Le passé conditionne le présent

·        La veille de son troisième mariage, Laurent s'est effondré et a failli renoncer.

« J'étais terrifié : deux mariages, deux enfants, deux échecs, et si ça recommence ? Je me connais, je m'emballe vite, j'idéalise et je me lasse au bout de quatre ou cinq ans, comme si je devais quitter un film qui ne raconte plus mon histoire. » 
Son histoire, Laurent la connaît encore mieux après trois ans de thérapie. Son père qui part sans laisser d'adresse l'année de ses 6 ans, sa mère qui l'élève « dans une haine incroyable des hommes » et qui ponctue son éducation de sentences terribles : « Tous les mêmes, pas un pour rattraper l'autre. » 
Pas un, pas même ce fils si désireux de montrer à sa mère qu'elle se trompe et qui, adulte, ne se pardonne pas de lui donner raison. « Sans thérapie, je n'aurais pas eu le courage de regarder seul dans mon histoire, il y avait trop de haine, trop de fantômes. Aujourd'hui, je ne parviens pas à croire que je suis sorti du cercle vicieux séduction-abandon. Pourtant, je suis marié depuis trois ans et tout va bien. Marie ne ressemble en rien aux femmes que j'ai aimées avant, j'avance sur un terrain inconnu. Peut-être la malédiction est-elle enfin rompue... »
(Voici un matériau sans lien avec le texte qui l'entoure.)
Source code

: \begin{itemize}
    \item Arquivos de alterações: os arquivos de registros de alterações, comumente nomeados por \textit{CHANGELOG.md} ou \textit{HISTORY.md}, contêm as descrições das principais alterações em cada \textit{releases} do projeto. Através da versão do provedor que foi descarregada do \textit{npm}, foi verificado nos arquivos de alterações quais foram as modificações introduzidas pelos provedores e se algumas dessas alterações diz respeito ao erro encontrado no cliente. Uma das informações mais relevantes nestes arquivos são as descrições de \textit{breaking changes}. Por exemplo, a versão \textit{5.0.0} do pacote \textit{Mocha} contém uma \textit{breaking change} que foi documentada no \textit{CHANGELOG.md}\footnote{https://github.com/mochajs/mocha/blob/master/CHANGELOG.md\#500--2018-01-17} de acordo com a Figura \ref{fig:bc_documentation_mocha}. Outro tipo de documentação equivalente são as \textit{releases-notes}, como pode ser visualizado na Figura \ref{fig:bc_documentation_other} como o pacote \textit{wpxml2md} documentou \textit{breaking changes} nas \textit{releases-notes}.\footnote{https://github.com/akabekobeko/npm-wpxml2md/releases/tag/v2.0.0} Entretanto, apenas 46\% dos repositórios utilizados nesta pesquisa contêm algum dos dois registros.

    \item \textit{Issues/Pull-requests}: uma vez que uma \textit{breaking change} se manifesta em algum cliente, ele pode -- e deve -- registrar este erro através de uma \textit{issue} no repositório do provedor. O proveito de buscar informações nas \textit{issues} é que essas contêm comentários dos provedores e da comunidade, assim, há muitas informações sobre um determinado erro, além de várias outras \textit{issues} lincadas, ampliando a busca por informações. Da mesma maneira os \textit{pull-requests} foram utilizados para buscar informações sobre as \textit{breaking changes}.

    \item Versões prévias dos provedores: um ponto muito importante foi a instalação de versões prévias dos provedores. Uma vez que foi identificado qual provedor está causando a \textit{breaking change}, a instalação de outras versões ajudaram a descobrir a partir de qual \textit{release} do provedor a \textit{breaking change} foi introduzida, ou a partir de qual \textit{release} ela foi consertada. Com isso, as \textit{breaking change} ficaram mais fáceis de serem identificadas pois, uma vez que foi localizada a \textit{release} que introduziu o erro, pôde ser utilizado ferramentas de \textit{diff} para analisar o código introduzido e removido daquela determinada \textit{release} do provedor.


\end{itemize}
·        Remonter le cours de son histoire

Comme Laurent, nombreux sont ceux qui se sentent pris dans un scénario de répétition douloureux
Que ce soit dans leur vie professionnelle, familiale ou amoureuse. 
Louise, 37 ans, architecte, passionnée par son travail, avoue : « Je me mets dans des situations impossibles, j'accumule les retards, ce qui finit généralement en conflit avec mes clients et mon patron, qui m'a même proposé les services d'un coach pour déblayer le terrain. » D'abord, elle refuse cette proposition jugée « infantilisante », mais elle finit par reconnaître que c'est le bon moment « pour faire l'inventaire de ce qui ne va pas ». 
Remonter dans son histoire pour y découvrir les noeuds, les non-dits et tous les messages qui la parasitent, c'est en effet le premier pas à accomplir quand on se sent condamné à répéter des comportements qui génèrent de la souffrance.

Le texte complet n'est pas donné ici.